Find the word "subTraining" in the listing; pull out each line holding it.

> _TASK DATA_
>>
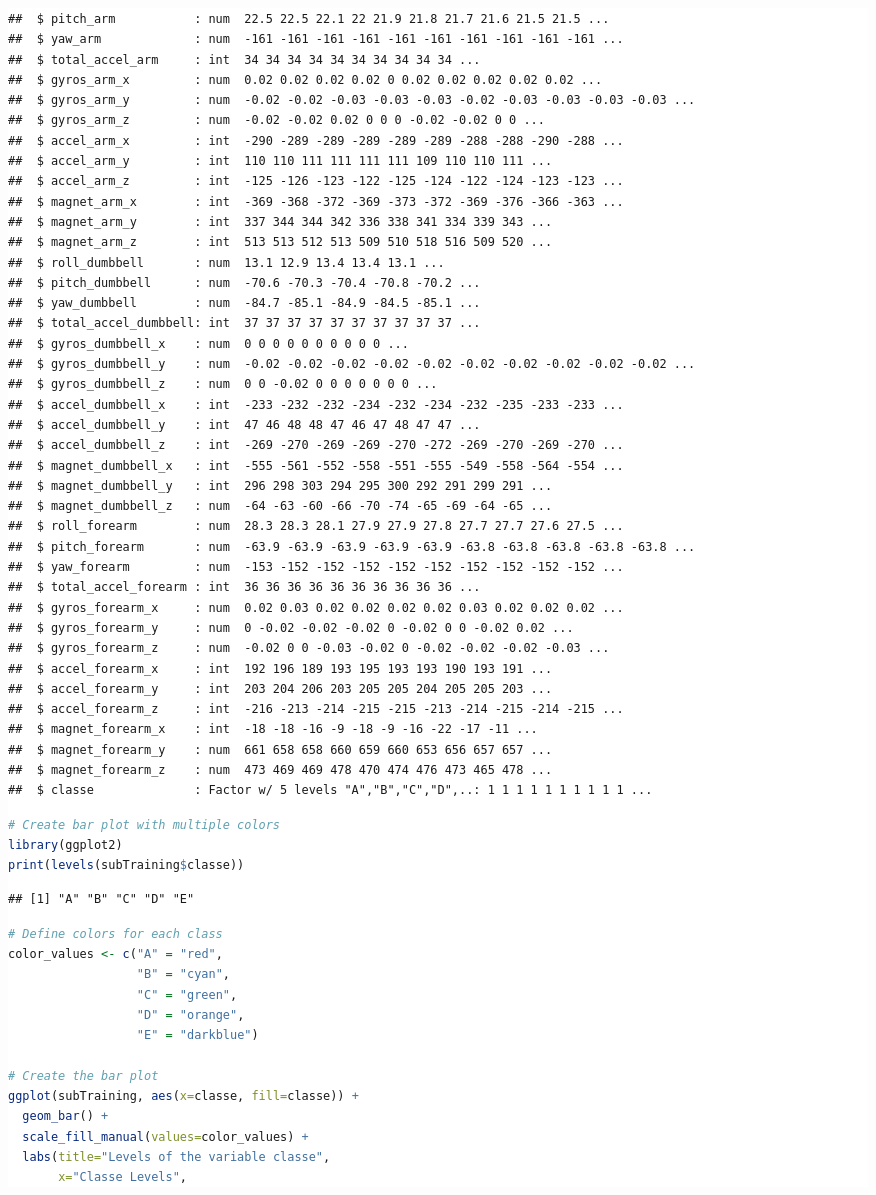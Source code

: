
 ```
##  $ pitch_arm           : num  22.5 22.5 22.1 22 21.9 21.8 21.7 21.6 21.5 21.5 ...
##  $ yaw_arm             : num  -161 -161 -161 -161 -161 -161 -161 -161 -161 -161 ...
##  $ total_accel_arm     : int  34 34 34 34 34 34 34 34 34 34 ...
##  $ gyros_arm_x         : num  0.02 0.02 0.02 0.02 0 0.02 0.02 0.02 0.02 0.02 ...
##  $ gyros_arm_y         : num  -0.02 -0.02 -0.03 -0.03 -0.03 -0.02 -0.03 -0.03 -0.03 -0.03 ...
##  $ gyros_arm_z         : num  -0.02 -0.02 0.02 0 0 0 -0.02 -0.02 0 0 ...
##  $ accel_arm_x         : int  -290 -289 -289 -289 -289 -289 -288 -288 -290 -288 ...
##  $ accel_arm_y         : int  110 110 111 111 111 111 109 110 110 111 ...
##  $ accel_arm_z         : int  -125 -126 -123 -122 -125 -124 -122 -124 -123 -123 ...
##  $ magnet_arm_x        : int  -369 -368 -372 -369 -373 -372 -369 -376 -366 -363 ...
##  $ magnet_arm_y        : int  337 344 344 342 336 338 341 334 339 343 ...
##  $ magnet_arm_z        : int  513 513 512 513 509 510 518 516 509 520 ...
##  $ roll_dumbbell       : num  13.1 12.9 13.4 13.4 13.1 ...
##  $ pitch_dumbbell      : num  -70.6 -70.3 -70.4 -70.8 -70.2 ...
##  $ yaw_dumbbell        : num  -84.7 -85.1 -84.9 -84.5 -85.1 ...
##  $ total_accel_dumbbell: int  37 37 37 37 37 37 37 37 37 37 ...
##  $ gyros_dumbbell_x    : num  0 0 0 0 0 0 0 0 0 0 ...
##  $ gyros_dumbbell_y    : num  -0.02 -0.02 -0.02 -0.02 -0.02 -0.02 -0.02 -0.02 -0.02 -0.02 ...
##  $ gyros_dumbbell_z    : num  0 0 -0.02 0 0 0 0 0 0 0 ...
##  $ accel_dumbbell_x    : int  -233 -232 -232 -234 -232 -234 -232 -235 -233 -233 ...
##  $ accel_dumbbell_y    : int  47 46 48 48 47 46 47 48 47 47 ...
##  $ accel_dumbbell_z    : int  -269 -270 -269 -269 -270 -272 -269 -270 -269 -270 ...
##  $ magnet_dumbbell_x   : int  -555 -561 -552 -558 -551 -555 -549 -558 -564 -554 ...
##  $ magnet_dumbbell_y   : int  296 298 303 294 295 300 292 291 299 291 ...
##  $ magnet_dumbbell_z   : num  -64 -63 -60 -66 -70 -74 -65 -69 -64 -65 ...
##  $ roll_forearm        : num  28.3 28.3 28.1 27.9 27.9 27.8 27.7 27.7 27.6 27.5 ...
##  $ pitch_forearm       : num  -63.9 -63.9 -63.9 -63.9 -63.9 -63.8 -63.8 -63.8 -63.8 -63.8 ...
##  $ yaw_forearm         : num  -153 -152 -152 -152 -152 -152 -152 -152 -152 -152 ...
##  $ total_accel_forearm : int  36 36 36 36 36 36 36 36 36 36 ...
##  $ gyros_forearm_x     : num  0.02 0.03 0.02 0.02 0.02 0.02 0.03 0.02 0.02 0.02 ...
##  $ gyros_forearm_y     : num  0 -0.02 -0.02 -0.02 0 -0.02 0 0 -0.02 0.02 ...
##  $ gyros_forearm_z     : num  -0.02 0 0 -0.03 -0.02 0 -0.02 -0.02 -0.02 -0.03 ...
##  $ accel_forearm_x     : int  192 196 189 193 195 193 193 190 193 191 ...
##  $ accel_forearm_y     : int  203 204 206 203 205 205 204 205 205 203 ...
##  $ accel_forearm_z     : int  -216 -213 -214 -215 -215 -213 -214 -215 -214 -215 ...
##  $ magnet_forearm_x    : int  -18 -18 -16 -9 -18 -9 -16 -22 -17 -11 ...
##  $ magnet_forearm_y    : num  661 658 658 660 659 660 653 656 657 657 ...
##  $ magnet_forearm_z    : num  473 469 469 478 470 474 476 473 465 478 ...
##  $ classe              : Factor w/ 5 levels "A","B","C","D",..: 1 1 1 1 1 1 1 1 1 1 ...
```

```r
# Create bar plot with multiple colors
library(ggplot2)
print(levels(subTraining$classe))
```

```
## [1] "A" "B" "C" "D" "E"
```

```r
# Define colors for each class
color_values <- c("A" = "red", 
                  "B" = "cyan", 
                  "C" = "green", 
                  "D" = "orange", 
                  "E" = "darkblue")

# Create the bar plot
ggplot(subTraining, aes(x=classe, fill=classe)) + 
  geom_bar() + 
  scale_fill_manual(values=color_values) +
  labs(title="Levels of the variable classe", 
       x="Classe Levels", 
```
<<
> _EXERCISE RESPONSE_
print(levels(subTraining$classe))
ggplot(subTraining, aes(x=classe, fill=classe)) + 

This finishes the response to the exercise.